Kimmel’s downfall began with some admittedly ill-advised speculation in Monday’s monologue: “We hit some new lows over the weekend with the MAGA gang desperately trying to characterize this kid who murdered Charlie Kirk as anything other than one of them, and doing everything they can to score political points from it.”

At the time, the evidence suggested the shooter very likely was not a MAGA believer (and evidence released the next day showed that he almost certainly was on the political left).

But Kimmel’s aside — in a monologue mostly focused on mocking President Donald Trump — did not justify what came next. During a Wednesday podcast appearance, FCC head Brendan Carr threatened to revoke the broadcasting licenses of any stations that continued to air Kimmel’s content.

“It’s time for them to step and say this garbage…isn’t something that we think serves the needs of our local communities,” he said.

Carr’s threat should have been toothless. The FCC is prohibited by law from employing “the power of censorship” or interfering “with the right of free speech.” There is a very narrow and rarely used exception for “news distortion,” in which a broadcast news outlet knowingly airs false reports. What Kimmel did — an offhand comment based on weak evidence — is extremely different from creating a news report with the intent to deceive.

But months before the shooting, Carr had begun investigating complaints under this exception against ABC and CBS stations, specifically allegations of anti-conservative bias. Stations had to take Carr’s threat seriously — even though Carr himself had declared (in a 2024 tweet) that “the First Amendment prohibits government officials from coercing private parties into suppressing protected speech.”

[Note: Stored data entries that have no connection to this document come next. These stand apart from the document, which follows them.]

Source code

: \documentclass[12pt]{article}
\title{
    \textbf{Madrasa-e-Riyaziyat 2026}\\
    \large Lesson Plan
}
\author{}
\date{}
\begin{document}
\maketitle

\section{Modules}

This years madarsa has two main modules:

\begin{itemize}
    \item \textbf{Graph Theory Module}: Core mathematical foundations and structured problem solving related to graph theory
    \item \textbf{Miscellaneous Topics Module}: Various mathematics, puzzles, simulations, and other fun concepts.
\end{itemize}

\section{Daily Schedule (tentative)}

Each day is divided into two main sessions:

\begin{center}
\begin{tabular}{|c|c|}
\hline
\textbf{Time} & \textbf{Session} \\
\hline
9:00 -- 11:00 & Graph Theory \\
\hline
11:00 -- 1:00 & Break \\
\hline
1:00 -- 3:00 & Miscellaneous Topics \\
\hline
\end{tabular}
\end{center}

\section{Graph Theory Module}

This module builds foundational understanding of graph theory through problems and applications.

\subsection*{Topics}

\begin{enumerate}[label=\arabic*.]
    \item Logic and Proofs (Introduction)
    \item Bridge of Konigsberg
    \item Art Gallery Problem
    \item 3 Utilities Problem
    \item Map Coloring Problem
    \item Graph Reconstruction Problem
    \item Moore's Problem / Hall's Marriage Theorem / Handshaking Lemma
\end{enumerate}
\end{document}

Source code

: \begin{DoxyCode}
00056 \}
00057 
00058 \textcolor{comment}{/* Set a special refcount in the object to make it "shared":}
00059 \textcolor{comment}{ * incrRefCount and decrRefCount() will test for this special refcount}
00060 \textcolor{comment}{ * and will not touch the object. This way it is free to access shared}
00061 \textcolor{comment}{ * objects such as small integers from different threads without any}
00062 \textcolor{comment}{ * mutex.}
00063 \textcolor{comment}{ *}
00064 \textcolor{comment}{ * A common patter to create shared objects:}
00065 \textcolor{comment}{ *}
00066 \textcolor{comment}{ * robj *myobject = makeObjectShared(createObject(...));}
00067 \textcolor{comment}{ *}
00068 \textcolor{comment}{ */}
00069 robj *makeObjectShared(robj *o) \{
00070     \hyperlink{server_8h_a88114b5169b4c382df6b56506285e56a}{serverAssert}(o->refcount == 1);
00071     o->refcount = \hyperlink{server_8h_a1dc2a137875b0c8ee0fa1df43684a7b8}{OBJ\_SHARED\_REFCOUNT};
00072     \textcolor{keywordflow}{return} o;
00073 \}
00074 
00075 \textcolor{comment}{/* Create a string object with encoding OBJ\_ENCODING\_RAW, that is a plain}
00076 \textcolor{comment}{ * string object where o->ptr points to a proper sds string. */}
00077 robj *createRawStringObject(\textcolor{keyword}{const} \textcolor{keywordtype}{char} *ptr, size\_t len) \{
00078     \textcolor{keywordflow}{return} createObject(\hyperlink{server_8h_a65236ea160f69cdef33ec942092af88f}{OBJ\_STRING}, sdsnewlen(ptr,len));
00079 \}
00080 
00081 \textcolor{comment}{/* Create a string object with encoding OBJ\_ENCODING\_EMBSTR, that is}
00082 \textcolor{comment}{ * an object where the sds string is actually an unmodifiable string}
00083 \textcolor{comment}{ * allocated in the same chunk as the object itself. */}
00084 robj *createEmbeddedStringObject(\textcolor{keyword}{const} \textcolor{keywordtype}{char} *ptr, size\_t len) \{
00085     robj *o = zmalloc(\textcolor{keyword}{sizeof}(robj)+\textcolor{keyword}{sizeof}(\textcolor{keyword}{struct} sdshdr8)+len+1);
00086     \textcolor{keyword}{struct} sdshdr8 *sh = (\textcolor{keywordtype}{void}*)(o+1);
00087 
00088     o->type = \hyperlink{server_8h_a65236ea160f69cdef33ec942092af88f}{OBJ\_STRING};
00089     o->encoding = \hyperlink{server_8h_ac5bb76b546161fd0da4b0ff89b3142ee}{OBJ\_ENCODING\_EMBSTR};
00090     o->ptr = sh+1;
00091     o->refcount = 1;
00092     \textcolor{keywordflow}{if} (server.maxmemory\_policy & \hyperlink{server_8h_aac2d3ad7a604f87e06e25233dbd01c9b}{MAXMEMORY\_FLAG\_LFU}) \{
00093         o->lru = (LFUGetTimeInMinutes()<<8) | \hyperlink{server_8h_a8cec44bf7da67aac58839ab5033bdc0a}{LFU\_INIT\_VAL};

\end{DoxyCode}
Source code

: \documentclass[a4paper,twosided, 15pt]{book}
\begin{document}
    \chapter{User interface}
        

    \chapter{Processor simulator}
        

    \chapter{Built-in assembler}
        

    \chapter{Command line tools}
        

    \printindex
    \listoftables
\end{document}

Hours after Carr’s Wednesday threat, Nexstar — the largest owner of local stations in America — suddenly decided that Kimmel’s comments from two nights ago were unacceptable. Nexstar, it should be noted, is currently attempting to purchase one of its major rivals for $6.2 billion — a merger that would require express FCC approval.

“Mr. Kimmel’s comments about the death of Mr. Kirk are offensive and insensitive at a critical time in our national political discourse,” Andrew Alford, the president of Nexstar’s broadcasting division, said in a statement. “Continuing to give Mr. Kimmel a broadcast platform in the communities we serve is simply not in the public interest at the current time.”

Without access to Nexstar’s roughly 200 stations — covering about 39 percent of the national market, the maximally allowed cap — Kimmel would suffer an enormous ratings blow. And so, shortly after Nexstar’s announcement, ABC/Disney announced that he’d be suspended indefinitely.

Trump has had it in for Jimmy Kimmel, a prominent critic, for a very long time. After CBS axed fellow late-night Trump critic Stephen Colbert earlier this year, the president repeatedly said that Kimmel was “next.” Kimmel’s Kirk comments, which both an FCC commissioner and (reportedly) ABC executives considered well within bounds, seem like a pretext — taking advantage of the pervasive climate of fear and censorship in the wake of Kirk’s death to punish a prominent name on the president’s enemies list.

The weaponization of seemingly neutral “good government” rules, like broadcast regulation, to punish the enemies of the current president is a familiar turn in the story of democratic backsliding. It was one of the principal tools used by Hungarian Prime Minister Viktor Orbán to batter his country’s press into submission, ultimately forcing independent outlets to sell to government-aligned conglomerates who transformed their editorial stance.

It would take quite a bit more work for Trump to consolidate Orbán-levels of control over the media. But what’s so striking about the Kimmel case is how swiftly Nexstar (and ABC) rolled over. They didn’t even try to put up a fight to defend their own ability to control what goes on their airwaves. They instead apparently decided that fighting the government is costly and risky, putting licenses or even a valuable merger at risk, and that risking that isn’t worth it for Jimmy Kimmel.

This is what it looks like when a society’s elite rolls over in the face of authoritarianism. It never ends well.